• _AIM OF THE TASK_:
Gather, from the data below, each line in which the word "반환하고" occurs.

::::

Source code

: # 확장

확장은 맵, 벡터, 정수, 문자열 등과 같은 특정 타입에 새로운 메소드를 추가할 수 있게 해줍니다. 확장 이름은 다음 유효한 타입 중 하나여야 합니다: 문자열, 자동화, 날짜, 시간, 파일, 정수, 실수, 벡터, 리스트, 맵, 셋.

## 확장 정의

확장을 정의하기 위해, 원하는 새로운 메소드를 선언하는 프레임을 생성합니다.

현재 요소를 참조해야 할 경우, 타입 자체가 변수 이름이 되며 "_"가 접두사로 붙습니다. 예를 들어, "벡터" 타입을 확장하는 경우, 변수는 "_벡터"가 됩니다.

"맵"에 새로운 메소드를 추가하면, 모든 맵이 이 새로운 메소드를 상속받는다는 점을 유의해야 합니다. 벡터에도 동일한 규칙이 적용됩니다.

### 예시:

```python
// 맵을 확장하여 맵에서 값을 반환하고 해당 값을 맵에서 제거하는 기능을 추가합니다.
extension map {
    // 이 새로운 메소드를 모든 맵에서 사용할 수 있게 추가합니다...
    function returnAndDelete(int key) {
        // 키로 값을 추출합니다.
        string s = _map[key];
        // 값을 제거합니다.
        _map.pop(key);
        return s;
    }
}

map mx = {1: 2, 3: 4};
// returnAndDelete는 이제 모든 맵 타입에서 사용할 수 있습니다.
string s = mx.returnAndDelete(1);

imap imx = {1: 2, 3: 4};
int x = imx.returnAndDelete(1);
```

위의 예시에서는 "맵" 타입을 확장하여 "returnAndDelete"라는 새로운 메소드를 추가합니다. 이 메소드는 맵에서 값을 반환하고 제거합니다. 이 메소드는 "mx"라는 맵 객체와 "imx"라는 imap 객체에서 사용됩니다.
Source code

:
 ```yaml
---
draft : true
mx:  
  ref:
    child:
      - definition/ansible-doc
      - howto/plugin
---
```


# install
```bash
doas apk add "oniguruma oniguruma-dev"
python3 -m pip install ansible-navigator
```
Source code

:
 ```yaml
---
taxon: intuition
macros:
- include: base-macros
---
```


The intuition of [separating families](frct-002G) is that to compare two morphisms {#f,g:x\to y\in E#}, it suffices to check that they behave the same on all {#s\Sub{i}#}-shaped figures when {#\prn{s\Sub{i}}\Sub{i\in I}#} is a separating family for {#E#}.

::::

• _FINAL ANSWER_:
// 맵을 확장하여 맵에서 값을 반환하고 해당 값을 맵에서 제거하는 기능을 추가합니다.
위의 예시에서는 "맵" 타입을 확장하여 "returnAndDelete"라는 새로운 메소드를 추가합니다. 이 메소드는 맵에서 값을 반환하고 제거합니다. 이 메소드는 "mx"라는 맵 객체와 "imx"라는 imap 객체에서 사용됩니다.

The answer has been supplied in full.